I’d like to propose a new intrinsic for use in preventing optimizations from deleting IR due to constant propagation, dead code elimination, etc.

Background/Motivation

In Rust we have a crate called test which provides a function, black_box, which is designed to be a no-op function that prevents constprop, die, etc from interfering with tests/benchmarks but otherwise doesn’t negatively affect resulting machine code quality. test currently implements this function by using inline asm, which marks a pointer to the argument as used by the assembly.

At the IR level, this creates an alloca, stores it’s argument to it, calls the no-op inline asm with the alloca pointer, and then returns a load of the alloca. Obviously, mem2reg would normally optimize this sort of pattern away, however the deliberate use of the no-op asm prevents other desirable optimizations (such as the aforementioned mem2reg pass) a little too well.

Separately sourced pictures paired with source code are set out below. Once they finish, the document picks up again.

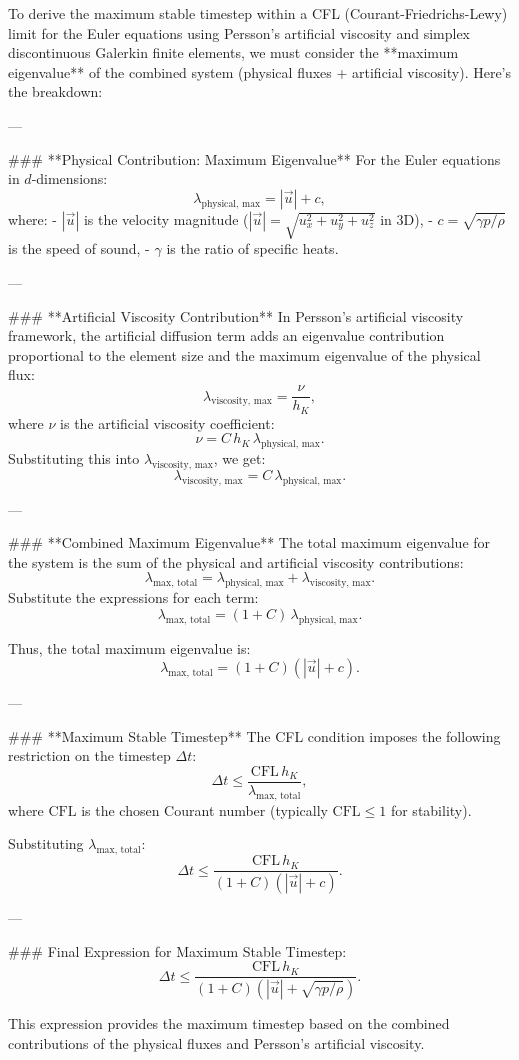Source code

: To derive the maximum stable timestep within a CFL (Courant-Friedrichs-Lewy) limit for the Euler equations using Persson's artificial viscosity and simplex discontinuous Galerkin finite elements, we must consider the **maximum eigenvalue** of the combined system (physical fluxes + artificial viscosity). Here's the breakdown:

---

### **Physical Contribution: Maximum Eigenvalue**
For the Euler equations in \(d\)-dimensions:
\[
\lambda_{\text{physical, max}} = |\vec{u}| + c,
\]
where:
- \(|\vec{u}|\) is the velocity magnitude (\(|\vec{u}| = \sqrt{u_x^2 + u_y^2 + u_z^2}\) in 3D),
- \(c = \sqrt{\gamma p / \rho}\) is the speed of sound,
- \(\gamma\) is the ratio of specific heats.

---

### **Artificial Viscosity Contribution**
In Persson's artificial viscosity framework, the artificial diffusion term adds an eigenvalue contribution proportional to the element size and the maximum eigenvalue of the physical flux:
\[
\lambda_{\text{viscosity, max}} = \frac{\nu}{h_K},
\]
where \(\nu\) is the artificial viscosity coefficient:
\[
\nu = C \, h_K \, \lambda_{\text{physical, max}}.
\]
Substituting this into \(\lambda_{\text{viscosity, max}}\), we get:
\[
\lambda_{\text{viscosity, max}} = C \, \lambda_{\text{physical, max}}.
\]

---

### **Combined Maximum Eigenvalue**
The total maximum eigenvalue for the system is the sum of the physical and artificial viscosity contributions:
\[
\lambda_{\text{max, total}} = \lambda_{\text{physical, max}} + \lambda_{\text{viscosity, max}}.
\]
Substitute the expressions for each term:
\[
\lambda_{\text{max, total}} = (1 + C) \, \lambda_{\text{physical, max}}.
\]

Thus, the total maximum eigenvalue is:
\[
\lambda_{\text{max, total}} = (1 + C)(|\vec{u}| + c).
\]

---

### **Maximum Stable Timestep**
The CFL condition imposes the following restriction on the timestep \(\Delta t\):
\[
\Delta t \leq \frac{\text{CFL} \, h_K}{\lambda_{\text{max, total}}},
\]
where \(\text{CFL}\) is the chosen Courant number (typically \(\text{CFL} \leq 1\) for stability).

Substituting \(\lambda_{\text{max, total}}\):
\[
\Delta t \leq \frac{\text{CFL} \, h_K}{(1 + C)(|\vec{u}| + c)}.
\]

---

### Final Expression for Maximum Stable Timestep:
\[
\Delta t \leq \frac{\text{CFL} \, h_K}{(1 + C)(|\vec{u}| + \sqrt{\gamma p / \rho})}.
\]

This expression provides the maximum timestep based on the combined contributions of the physical fluxes and Persson's artificial viscosity.
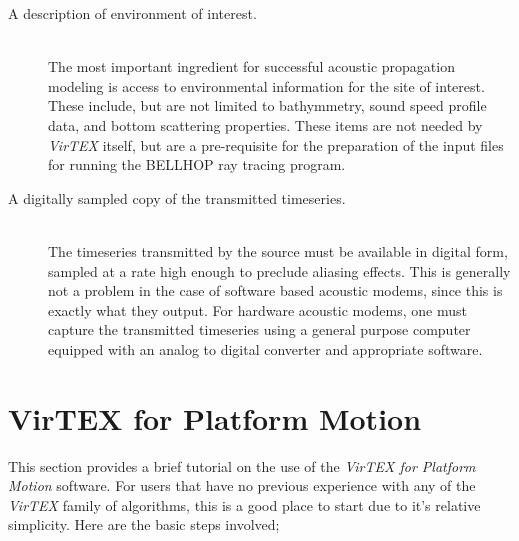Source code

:\documentclass[12pt, letterpaper, oneside]{article}
\begin{document}
\begin{description}
\item[A description of environment of interest.]\hfill \\
The most important ingredient for successful acoustic
propagation modeling is access to environmental information for the
site of interest. These include, but are not limited to bathymmetry,
sound speed profile data, and bottom scattering properties. These items
are not needed by {\em VirTEX} itself, but are a pre-requisite for
the preparation of the input files for running the
BELLHOP ray tracing program.

\item[A digitally sampled copy of the transmitted timeseries.]\hfill \\
The timeseries transmitted by the source must be available in
digital form, sampled at a rate high enough to preclude aliasing
effects.  This is generally not a problem in the case of software
based acoustic modems, since this is exactly what they output. For
hardware acoustic modems, one must capture the transmitted timeseries
using a general purpose computer equipped with an analog to digital
converter and appropriate software.
\end{description}

\section{VirTEX for Platform Motion}
This section provides a brief tutorial on the use of the {\em VirTEX for
Platform Motion} software. For users that have no previous experience
with any of the {\em VirTEX} family of algorithms, this is a good place
to start due to it's relative simplicity. Here are the basic steps
involved;
\end{document}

Existing and upcoming virtual ISA targets also don’t have this luxury (PNaCl/JS and WebAssembly, respectively). For these kind of targets, Rust’s test currently forbids inlining of black_box, which crudely achieves the same effect. This is undesirable for any target because of the associated call overhead.

The IR for test::black_box::<i32> is currently (it gets inlined, as desired, so I’ve omitted the function signature):

%dummy.i = alloca i32, align 4

%2 = bitcast i32* %dummy.i to i8*

call void @llvm.lifetime.start(i64 4, i8* %2) #1
; Here, the value operand was the original argument to `test::black_box::<i32>`
store i32 2, i32* %dummy.i, align 4
call void asm "", "r,~{dirflag},~{fpsr},~{flags}"(i32* %dummy.i) #1, !srcloc !0
%3 = load i32, i32* %dummy.i, align 4
call void @llvm.lifetime.end(i64 4, i8* %2) #1

This could be better.

Solution

Add a new intrinsic, called llvm.blackbox, which accepts a value of any type and returns a value of the same type. As with many other intrinsics, this intrinsic shall remain unknown to all optimizations, before and during codegen. Specifically, this intrinsic should prevent all optimizations which operate by assuming properties of the value passed to the intrinsic. Once the last optimization pass (of any kind) is finished, all calls can be RAUW its argument.

Table-gen def:

def int_blackbox : Intrinsic<[llvm_any_ty], [LLVMMatchType<0>]>;

Thus, using the previous example, %3 would become:

%3 = call i32 @llvm.blackbox.i32(i32 2)

Why does this need to be an intrinsic (as opposed to generic "unknown function" to llvm)?

Secondly, have you looked into a volatile store / load to an alloca? That should work with PNaCl and WebAssembly.

E.g.

define i32 @blackbox(i32 %arg) {
  entry:
   %p = alloca i32
   store volatile i32 10, i32* %p ;; or store %arg
   %v = load volatile i32, i32* %p
   ret i32 %v
}

-- Sanjoy

That volatility would have a negative performance impact.

Richard Diamond

I’m very unclear and why you think a generic black box intrinsic will have any different performance impact :wink:

I’m also unclear on what the goal with this intrinsic is.
I understand the symptoms you are trying to solve - what exactly is the disease.

IE you say "

I’d like to propose a new intrinsic for use in preventing optimizations from deleting IR due to constant propagation, dead code elimination, etc."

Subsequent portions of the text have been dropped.